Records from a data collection
Start of Block
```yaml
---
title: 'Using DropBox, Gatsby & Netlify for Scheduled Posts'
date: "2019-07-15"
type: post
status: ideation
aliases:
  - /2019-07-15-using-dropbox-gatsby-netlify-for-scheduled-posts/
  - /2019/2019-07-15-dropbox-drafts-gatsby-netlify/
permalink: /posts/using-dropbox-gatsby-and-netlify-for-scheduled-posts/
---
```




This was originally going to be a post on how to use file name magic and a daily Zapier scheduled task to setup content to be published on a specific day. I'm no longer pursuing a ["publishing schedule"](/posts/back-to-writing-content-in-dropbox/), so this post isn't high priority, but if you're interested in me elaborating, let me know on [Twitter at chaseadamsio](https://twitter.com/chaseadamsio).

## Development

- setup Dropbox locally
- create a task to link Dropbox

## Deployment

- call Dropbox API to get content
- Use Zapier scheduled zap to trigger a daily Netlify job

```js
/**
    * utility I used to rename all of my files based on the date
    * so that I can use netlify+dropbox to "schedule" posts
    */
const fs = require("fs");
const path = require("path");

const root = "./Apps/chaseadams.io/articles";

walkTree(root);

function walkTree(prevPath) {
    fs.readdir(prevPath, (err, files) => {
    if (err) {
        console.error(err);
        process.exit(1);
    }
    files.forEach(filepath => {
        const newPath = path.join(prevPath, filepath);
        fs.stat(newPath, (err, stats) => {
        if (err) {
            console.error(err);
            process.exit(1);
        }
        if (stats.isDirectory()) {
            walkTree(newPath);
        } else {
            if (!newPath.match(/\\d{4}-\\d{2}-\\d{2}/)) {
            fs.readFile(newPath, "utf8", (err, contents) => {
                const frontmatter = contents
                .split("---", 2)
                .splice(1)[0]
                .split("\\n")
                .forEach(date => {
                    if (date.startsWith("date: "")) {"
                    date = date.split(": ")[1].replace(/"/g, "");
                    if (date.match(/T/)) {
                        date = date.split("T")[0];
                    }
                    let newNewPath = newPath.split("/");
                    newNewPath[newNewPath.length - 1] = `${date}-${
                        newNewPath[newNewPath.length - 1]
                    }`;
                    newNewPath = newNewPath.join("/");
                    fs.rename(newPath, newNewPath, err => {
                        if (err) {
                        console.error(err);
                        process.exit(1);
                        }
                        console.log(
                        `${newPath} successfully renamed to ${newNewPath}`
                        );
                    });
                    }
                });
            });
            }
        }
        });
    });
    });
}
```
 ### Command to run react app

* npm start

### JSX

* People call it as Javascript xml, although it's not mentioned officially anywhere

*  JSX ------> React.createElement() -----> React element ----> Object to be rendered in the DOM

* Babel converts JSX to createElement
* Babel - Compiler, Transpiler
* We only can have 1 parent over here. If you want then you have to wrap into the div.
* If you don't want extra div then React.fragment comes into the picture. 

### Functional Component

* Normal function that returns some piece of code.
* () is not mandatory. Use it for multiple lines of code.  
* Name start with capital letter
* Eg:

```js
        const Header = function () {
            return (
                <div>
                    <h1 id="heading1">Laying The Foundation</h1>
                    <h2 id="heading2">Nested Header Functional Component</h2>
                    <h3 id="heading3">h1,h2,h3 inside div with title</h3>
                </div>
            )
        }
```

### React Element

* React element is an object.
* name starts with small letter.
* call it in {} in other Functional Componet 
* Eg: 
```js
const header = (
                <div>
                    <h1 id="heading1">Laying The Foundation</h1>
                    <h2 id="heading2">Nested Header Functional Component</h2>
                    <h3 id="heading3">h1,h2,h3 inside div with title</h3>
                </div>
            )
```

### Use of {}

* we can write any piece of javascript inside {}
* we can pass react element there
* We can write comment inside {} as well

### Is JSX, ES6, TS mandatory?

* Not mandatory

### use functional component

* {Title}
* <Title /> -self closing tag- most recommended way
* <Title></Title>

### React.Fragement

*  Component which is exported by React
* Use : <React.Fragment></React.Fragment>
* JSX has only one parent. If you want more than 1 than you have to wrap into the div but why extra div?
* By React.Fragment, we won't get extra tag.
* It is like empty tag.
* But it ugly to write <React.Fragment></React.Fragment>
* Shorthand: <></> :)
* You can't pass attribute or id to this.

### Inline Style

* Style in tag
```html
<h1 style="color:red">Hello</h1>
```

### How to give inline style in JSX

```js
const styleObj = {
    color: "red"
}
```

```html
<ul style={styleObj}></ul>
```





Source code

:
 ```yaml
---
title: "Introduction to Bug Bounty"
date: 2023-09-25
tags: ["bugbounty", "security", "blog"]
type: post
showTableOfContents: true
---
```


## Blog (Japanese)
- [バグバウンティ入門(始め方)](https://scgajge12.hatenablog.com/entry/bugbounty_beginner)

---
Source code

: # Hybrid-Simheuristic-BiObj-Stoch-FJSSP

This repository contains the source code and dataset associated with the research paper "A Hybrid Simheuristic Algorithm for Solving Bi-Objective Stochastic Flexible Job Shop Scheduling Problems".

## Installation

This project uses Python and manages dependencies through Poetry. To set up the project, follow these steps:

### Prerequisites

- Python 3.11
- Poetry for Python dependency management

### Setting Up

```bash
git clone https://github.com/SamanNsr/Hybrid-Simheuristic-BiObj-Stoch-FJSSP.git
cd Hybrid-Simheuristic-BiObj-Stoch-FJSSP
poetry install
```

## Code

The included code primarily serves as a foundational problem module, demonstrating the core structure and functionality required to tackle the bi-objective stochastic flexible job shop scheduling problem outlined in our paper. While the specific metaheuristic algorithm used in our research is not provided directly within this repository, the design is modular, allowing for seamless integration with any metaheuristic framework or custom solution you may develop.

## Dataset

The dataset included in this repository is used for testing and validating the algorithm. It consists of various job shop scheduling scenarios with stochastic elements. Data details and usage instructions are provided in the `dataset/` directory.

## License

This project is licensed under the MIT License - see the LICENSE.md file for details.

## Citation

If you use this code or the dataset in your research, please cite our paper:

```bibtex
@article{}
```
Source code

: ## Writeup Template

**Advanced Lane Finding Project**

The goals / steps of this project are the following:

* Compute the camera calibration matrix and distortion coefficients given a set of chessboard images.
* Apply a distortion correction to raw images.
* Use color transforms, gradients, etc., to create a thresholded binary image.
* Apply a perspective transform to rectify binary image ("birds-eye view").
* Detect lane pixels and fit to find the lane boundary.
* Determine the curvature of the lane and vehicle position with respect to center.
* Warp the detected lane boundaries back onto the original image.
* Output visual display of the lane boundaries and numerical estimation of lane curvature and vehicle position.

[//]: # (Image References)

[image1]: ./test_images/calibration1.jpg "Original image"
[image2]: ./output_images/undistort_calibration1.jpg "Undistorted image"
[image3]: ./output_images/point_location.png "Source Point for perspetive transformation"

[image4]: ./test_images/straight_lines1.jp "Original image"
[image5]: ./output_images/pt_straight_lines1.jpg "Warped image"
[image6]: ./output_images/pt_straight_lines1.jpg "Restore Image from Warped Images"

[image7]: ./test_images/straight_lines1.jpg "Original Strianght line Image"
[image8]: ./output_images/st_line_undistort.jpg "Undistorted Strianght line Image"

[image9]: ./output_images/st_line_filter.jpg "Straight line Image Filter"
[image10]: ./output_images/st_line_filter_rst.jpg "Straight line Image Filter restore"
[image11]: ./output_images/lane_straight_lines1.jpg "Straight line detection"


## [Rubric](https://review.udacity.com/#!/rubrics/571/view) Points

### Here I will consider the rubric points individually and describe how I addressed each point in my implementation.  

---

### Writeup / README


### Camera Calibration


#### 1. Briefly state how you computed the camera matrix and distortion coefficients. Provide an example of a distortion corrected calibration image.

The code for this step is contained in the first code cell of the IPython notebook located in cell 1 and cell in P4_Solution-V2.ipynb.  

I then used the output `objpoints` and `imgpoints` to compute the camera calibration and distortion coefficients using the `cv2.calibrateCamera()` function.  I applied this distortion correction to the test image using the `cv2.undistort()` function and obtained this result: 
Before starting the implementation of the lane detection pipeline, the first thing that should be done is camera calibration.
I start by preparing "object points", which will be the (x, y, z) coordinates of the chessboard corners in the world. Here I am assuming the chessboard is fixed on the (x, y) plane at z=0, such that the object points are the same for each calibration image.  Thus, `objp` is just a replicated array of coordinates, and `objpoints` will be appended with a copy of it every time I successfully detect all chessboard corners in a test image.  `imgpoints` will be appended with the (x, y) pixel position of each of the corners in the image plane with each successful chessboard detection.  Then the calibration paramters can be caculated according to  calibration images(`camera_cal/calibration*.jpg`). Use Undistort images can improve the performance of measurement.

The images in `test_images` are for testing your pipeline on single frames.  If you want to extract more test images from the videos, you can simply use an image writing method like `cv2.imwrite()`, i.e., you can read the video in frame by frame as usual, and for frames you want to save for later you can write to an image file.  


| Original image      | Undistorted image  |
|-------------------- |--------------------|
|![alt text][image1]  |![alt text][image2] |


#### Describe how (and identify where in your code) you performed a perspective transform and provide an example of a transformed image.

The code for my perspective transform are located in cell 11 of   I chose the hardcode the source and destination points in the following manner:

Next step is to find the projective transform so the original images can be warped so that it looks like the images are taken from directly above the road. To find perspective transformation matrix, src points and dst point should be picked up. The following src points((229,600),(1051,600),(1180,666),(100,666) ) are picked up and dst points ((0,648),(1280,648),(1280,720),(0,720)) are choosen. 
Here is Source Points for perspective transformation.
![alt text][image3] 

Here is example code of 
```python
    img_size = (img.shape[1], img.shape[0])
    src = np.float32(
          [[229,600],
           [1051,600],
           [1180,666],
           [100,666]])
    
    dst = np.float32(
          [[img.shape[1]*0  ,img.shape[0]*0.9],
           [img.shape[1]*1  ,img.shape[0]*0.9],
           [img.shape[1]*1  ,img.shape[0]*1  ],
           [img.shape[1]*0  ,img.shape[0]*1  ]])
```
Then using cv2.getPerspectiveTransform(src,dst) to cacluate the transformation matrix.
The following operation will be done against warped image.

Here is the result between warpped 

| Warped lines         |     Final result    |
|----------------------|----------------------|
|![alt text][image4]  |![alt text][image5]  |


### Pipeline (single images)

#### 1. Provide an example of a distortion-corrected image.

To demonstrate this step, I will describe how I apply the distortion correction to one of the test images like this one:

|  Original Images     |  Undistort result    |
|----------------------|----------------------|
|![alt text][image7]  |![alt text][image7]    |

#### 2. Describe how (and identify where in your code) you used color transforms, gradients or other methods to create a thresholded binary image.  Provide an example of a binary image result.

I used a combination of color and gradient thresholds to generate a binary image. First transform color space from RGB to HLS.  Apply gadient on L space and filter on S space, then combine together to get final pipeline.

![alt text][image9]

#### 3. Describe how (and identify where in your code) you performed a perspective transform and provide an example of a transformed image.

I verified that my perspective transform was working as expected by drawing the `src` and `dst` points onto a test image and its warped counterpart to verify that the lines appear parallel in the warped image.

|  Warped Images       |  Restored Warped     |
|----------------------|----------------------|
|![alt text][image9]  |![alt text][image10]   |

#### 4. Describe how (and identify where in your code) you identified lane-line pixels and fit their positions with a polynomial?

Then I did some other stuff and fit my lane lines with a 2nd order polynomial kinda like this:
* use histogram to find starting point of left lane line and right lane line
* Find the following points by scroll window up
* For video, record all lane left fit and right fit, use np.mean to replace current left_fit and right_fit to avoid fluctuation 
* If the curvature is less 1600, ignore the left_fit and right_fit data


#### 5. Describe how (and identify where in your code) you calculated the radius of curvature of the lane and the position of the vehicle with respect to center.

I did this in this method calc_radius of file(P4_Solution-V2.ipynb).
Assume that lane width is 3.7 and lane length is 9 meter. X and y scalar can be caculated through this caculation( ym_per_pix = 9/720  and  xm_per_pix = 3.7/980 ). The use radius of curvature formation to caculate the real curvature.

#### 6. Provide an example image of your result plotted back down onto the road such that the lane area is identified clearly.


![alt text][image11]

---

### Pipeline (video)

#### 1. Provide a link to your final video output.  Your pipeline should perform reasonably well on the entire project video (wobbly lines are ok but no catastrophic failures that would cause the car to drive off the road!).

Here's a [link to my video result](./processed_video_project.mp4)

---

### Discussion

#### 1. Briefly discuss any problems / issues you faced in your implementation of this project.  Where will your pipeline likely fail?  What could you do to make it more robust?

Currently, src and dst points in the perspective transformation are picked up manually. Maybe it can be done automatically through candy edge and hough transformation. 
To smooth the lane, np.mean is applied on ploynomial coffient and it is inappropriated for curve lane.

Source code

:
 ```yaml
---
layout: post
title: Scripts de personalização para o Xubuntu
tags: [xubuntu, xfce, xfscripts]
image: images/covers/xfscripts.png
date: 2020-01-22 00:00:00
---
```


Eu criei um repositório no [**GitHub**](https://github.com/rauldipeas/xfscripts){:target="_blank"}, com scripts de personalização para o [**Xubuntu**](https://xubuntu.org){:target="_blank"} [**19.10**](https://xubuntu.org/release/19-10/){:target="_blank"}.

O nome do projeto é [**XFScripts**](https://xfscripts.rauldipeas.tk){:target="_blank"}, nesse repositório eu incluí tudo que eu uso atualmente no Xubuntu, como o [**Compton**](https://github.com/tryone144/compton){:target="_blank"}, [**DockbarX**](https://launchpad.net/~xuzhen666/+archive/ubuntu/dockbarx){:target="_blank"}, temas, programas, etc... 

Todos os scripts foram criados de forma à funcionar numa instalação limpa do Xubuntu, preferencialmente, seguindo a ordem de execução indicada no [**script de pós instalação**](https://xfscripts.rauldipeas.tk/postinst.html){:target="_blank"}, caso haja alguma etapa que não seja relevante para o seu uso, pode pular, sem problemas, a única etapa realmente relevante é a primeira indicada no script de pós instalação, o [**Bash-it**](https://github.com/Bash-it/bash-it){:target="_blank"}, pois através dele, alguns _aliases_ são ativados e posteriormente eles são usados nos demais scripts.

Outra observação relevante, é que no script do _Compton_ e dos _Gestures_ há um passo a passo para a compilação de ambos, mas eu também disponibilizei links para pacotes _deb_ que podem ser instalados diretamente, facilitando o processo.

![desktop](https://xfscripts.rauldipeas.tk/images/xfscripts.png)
End of Block
◆ **PROBLEM TO WORK ON**
Lines in the data that hold "center" must be located and copied.

◆ **SOLUTION FOR THIS EXERCISE**
* Determine the curvature of the lane and vehicle position with respect to center.
#### 5. Describe how (and identify where in your code) you calculated the radius of curvature of the lane and the position of the vehicle with respect to center.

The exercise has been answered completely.